▼▼▼
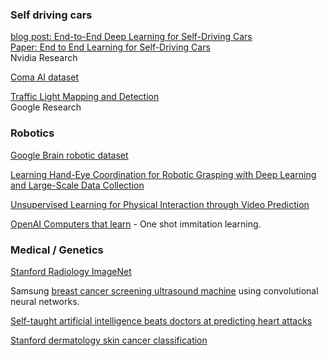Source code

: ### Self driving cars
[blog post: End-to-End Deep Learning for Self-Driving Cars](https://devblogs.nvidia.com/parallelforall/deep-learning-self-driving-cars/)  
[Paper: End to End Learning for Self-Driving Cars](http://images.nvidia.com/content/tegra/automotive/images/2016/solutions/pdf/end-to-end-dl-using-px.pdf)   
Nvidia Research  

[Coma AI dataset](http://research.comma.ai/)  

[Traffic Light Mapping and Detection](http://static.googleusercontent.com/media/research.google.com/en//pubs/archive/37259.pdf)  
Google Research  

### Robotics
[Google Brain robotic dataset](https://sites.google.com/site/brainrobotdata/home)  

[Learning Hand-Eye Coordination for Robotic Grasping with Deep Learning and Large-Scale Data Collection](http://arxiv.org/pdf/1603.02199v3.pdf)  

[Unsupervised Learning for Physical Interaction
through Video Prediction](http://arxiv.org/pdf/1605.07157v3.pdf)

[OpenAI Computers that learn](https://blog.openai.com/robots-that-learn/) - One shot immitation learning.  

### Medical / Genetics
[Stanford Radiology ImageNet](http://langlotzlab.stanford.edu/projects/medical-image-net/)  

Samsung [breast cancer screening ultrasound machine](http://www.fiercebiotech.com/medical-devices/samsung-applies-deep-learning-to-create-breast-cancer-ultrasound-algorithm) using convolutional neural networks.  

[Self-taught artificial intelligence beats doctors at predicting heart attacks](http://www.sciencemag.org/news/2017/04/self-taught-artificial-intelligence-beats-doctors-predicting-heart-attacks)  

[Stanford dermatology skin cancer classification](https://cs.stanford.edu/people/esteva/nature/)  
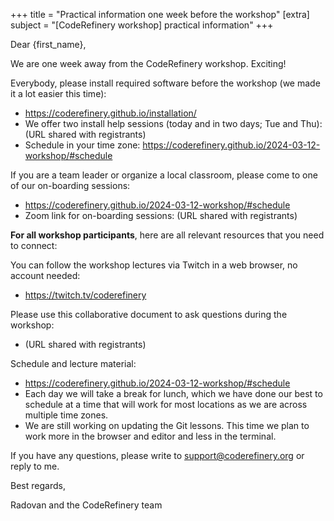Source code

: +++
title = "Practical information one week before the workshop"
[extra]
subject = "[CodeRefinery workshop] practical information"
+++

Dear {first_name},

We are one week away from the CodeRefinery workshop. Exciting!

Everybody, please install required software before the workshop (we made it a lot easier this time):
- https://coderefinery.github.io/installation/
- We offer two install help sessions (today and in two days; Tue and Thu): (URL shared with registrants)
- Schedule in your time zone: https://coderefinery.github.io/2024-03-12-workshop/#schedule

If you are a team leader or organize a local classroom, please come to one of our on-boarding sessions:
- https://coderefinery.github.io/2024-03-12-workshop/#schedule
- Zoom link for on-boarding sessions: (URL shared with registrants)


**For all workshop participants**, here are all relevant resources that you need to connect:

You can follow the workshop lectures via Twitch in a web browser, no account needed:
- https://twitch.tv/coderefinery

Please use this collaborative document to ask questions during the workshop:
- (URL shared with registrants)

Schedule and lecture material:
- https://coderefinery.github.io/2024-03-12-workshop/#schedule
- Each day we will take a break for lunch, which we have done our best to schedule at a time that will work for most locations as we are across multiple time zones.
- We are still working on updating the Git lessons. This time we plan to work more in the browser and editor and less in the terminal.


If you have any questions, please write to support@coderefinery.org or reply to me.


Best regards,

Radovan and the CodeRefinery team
▲▲▲
TASK BRIEF:
Above are the entries. Copy exactly the part that opens with the line containing "Nvidia Research" and closes with the line containing "[OpenAI Computers that", and no more.

RESPONSE:
Nvidia Research  

[Coma AI dataset](http://research.comma.ai/)  

[Traffic Light Mapping and Detection](http://static.googleusercontent.com/media/research.google.com/en//pubs/archive/37259.pdf)  
Google Research  

### Robotics
[Google Brain robotic dataset](https://sites.google.com/site/brainrobotdata/home)  

[Learning Hand-Eye Coordination for Robotic Grasping with Deep Learning and Large-Scale Data Collection](http://arxiv.org/pdf/1603.02199v3.pdf)  

[Unsupervised Learning for Physical Interaction
through Video Prediction](http://arxiv.org/pdf/1605.07157v3.pdf)

[OpenAI Computers that learn](https://blog.openai.com/robots-that-learn/) - One shot immitation learning.  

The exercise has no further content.